De Orozco conocemos muchos grandes trabajos que se encuentran entre lo más relevante del arte de las últimas dos décadas. Le hemos visto retrospectivas en las mejores instituciones del mundo y sabemos de su idilio perpetuo con el mercado del arte, que nunca le ha dejado de lado. Pero en este proyecto habanero todo ello queda eclipsado por una belleza misteriosa y casi inaprensible que no atiende a nada más allá de la enigmática y huidiza poesía en torno a la que se concentra. Orozco ha contado con la colaboración de un grupo de estudiantes del ISA, con quienes ha realizado un ejercicio de reordenación de lo que queda en el lugar, escombros, alguna mala hierba, basura y, sobre todo, polvo, mucho polvo. No se ha añadido nada.



Tan sólo se han modificado levemente ciertas zonas de una forma tan sutil que bien podemos encontrarnos en ellas y no advertirlo. Uno entra en uno de los espacios grandes, coronado por una inmensa cúpula, y en principio no logra discernir nada fuera de lo normal. Si sube a lo alto del graderío observará que el polvo de la zona baja ha sido barrido, sólo ligerísimamente desplazado, creando una forma radial que parece moverse en lenta vibración. Este tipo de ejercicio, el de reordenar los restos de algo que debió ser algún día, es una de las acciones más precisas y logradas del proyecto, un leve gesto en el que Orozco, desoyendo la lógica inapelable del tiempo, detiene el ritmo decadente del lugar.

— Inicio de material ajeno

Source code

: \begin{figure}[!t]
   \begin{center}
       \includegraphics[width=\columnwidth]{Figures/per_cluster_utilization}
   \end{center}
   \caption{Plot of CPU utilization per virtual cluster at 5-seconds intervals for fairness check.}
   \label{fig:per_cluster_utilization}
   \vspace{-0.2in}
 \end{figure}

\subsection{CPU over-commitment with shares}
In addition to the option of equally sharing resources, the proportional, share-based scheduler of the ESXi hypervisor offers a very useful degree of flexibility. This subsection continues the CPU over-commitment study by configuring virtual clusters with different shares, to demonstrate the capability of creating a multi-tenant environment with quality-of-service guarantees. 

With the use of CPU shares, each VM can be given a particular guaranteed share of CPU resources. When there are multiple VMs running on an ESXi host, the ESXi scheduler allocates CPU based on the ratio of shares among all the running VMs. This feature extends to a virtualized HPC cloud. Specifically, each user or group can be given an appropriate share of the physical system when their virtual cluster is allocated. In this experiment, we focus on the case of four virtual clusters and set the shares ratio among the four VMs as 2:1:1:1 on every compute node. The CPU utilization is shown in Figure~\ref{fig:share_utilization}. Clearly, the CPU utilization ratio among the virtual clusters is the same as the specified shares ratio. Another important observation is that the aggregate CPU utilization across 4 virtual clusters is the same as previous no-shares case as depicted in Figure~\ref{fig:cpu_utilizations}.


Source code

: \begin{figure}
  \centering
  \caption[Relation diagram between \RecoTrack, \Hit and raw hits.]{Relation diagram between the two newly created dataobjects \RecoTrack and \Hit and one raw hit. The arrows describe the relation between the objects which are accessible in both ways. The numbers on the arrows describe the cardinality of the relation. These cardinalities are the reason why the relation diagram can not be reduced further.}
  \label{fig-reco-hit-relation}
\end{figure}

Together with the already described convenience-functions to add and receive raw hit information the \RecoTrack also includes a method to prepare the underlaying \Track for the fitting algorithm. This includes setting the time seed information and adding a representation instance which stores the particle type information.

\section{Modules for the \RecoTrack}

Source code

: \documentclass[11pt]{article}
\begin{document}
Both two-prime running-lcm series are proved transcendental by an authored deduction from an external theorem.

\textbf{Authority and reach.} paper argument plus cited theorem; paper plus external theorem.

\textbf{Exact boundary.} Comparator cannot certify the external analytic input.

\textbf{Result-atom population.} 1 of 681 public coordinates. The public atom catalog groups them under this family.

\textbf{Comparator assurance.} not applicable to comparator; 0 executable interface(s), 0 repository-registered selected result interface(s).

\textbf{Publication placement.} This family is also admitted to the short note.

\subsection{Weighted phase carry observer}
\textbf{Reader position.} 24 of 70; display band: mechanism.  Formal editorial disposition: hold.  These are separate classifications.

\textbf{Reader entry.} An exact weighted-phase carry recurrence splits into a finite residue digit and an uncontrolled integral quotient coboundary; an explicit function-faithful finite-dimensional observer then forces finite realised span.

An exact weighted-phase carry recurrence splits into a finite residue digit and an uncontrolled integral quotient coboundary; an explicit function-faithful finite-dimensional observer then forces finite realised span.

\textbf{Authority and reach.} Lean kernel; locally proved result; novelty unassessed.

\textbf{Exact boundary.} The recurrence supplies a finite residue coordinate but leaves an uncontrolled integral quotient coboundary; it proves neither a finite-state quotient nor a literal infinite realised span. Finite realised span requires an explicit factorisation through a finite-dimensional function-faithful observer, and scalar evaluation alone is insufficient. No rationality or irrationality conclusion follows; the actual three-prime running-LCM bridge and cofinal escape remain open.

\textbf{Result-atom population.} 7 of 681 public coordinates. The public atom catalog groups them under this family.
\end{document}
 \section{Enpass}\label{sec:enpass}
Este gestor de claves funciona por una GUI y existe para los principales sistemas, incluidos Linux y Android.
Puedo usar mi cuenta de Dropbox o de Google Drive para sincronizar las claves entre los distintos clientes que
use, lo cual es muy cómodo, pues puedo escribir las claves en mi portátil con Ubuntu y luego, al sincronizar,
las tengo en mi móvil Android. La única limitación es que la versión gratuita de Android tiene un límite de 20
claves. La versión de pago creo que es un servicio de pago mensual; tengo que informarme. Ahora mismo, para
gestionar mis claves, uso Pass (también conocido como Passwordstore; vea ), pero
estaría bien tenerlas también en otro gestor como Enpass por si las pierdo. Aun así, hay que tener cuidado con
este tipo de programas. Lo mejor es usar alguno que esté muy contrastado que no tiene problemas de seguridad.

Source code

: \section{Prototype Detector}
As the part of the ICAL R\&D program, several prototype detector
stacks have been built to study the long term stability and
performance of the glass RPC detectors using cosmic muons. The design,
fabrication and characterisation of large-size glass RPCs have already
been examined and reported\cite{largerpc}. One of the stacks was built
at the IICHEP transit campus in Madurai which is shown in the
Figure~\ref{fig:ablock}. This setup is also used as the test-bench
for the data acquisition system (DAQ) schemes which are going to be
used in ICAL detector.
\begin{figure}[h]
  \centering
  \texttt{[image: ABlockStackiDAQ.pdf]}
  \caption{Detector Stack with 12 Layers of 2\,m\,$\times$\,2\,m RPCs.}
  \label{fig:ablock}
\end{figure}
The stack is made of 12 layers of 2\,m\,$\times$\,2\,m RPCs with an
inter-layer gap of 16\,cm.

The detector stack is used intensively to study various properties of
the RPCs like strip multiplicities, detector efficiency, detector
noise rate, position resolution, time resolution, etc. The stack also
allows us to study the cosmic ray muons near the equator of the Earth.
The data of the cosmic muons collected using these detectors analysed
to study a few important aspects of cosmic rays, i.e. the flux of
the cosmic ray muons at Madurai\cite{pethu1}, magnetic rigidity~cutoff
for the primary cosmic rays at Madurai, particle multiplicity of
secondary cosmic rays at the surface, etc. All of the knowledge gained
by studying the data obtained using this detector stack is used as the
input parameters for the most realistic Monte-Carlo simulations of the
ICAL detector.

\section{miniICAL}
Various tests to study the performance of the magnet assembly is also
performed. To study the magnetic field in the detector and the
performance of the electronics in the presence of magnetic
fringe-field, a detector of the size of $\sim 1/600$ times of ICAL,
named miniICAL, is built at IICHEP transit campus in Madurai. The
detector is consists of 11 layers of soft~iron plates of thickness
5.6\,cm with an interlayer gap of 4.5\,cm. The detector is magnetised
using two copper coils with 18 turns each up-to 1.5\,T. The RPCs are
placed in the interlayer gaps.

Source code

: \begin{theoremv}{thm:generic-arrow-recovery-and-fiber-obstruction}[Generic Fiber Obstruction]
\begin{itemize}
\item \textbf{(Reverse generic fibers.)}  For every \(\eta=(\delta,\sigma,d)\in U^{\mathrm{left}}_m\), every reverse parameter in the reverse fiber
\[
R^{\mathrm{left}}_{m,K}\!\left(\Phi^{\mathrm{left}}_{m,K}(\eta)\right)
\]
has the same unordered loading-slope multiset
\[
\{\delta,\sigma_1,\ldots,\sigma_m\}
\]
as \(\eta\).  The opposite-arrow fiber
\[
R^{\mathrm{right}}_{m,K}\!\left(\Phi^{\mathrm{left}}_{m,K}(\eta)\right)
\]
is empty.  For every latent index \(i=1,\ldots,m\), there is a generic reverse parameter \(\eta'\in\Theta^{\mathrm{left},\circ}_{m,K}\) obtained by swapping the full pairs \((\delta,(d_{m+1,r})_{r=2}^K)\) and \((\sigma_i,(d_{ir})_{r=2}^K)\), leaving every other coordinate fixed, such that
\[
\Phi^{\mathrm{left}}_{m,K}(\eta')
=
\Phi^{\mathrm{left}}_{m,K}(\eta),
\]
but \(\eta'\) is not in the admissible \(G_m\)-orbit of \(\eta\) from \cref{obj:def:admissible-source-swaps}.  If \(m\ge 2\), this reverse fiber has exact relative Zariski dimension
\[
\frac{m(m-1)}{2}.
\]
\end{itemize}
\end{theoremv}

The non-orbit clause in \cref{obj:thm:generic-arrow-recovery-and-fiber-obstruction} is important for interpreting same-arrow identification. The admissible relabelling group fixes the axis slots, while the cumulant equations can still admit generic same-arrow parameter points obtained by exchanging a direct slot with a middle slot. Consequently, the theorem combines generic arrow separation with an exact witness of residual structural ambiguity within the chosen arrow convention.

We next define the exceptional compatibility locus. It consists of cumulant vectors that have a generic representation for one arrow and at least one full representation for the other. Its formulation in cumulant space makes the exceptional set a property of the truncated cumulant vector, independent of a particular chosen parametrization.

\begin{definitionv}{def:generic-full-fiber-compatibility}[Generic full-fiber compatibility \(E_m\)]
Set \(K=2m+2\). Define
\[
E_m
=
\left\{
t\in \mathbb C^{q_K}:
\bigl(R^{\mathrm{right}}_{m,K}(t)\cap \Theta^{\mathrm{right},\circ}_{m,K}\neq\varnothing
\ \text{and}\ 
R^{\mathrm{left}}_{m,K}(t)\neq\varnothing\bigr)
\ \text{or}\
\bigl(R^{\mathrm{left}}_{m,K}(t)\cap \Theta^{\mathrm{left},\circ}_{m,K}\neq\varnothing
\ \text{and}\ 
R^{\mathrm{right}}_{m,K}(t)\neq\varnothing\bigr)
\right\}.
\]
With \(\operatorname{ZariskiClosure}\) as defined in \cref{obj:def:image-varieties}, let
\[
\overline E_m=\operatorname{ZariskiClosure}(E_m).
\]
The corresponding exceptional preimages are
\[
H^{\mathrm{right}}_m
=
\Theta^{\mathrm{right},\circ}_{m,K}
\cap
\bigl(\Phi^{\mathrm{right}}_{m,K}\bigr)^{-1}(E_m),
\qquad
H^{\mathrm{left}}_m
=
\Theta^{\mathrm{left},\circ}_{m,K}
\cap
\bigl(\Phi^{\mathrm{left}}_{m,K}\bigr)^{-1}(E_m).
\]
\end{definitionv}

¿Cuánto perdurará esta experiencia fascinadora? Días, tal vez semanas. Dudo que alcance el final de la Bienal. Está expuesto a un golpe de viento, a la lluvia en el exterior, a una pisada descuidada. En el suelo de lo que fueron los baños hay una forma circular perfecta que ha sido liberada de polvo y emplazada a una belleza de orden cósmico. No muy lejos, esos mismos azulejos rectangulares han sido también barridos en simétrica alternancia, y ahora dialogan con la cadencia de los ladrillos del muro. Otra forma circular parece querer recibir la luz abrasadora que se cuela por el óculo, como si fuera su sombra. Pero no lo es. Es sólo una ficción, pues ninguna luz se detiene ahí. Gabriel Orozco se aleja en este proyecto de todas las convenciones del sistema del arte (cuya bandera enarbola con autoridad) pero no huye en ningún caso de sí mismo. Éste es, en esencia, su lenguaje. En una bienal que se ahoga en el debate irresoluble entre la precariedad formal derivada de la escasez de medios y materiales y una sobredimensionada ambición tecnológica, la posición del artista mexicano es tan rotunda como natural y espontánea es su propuesta.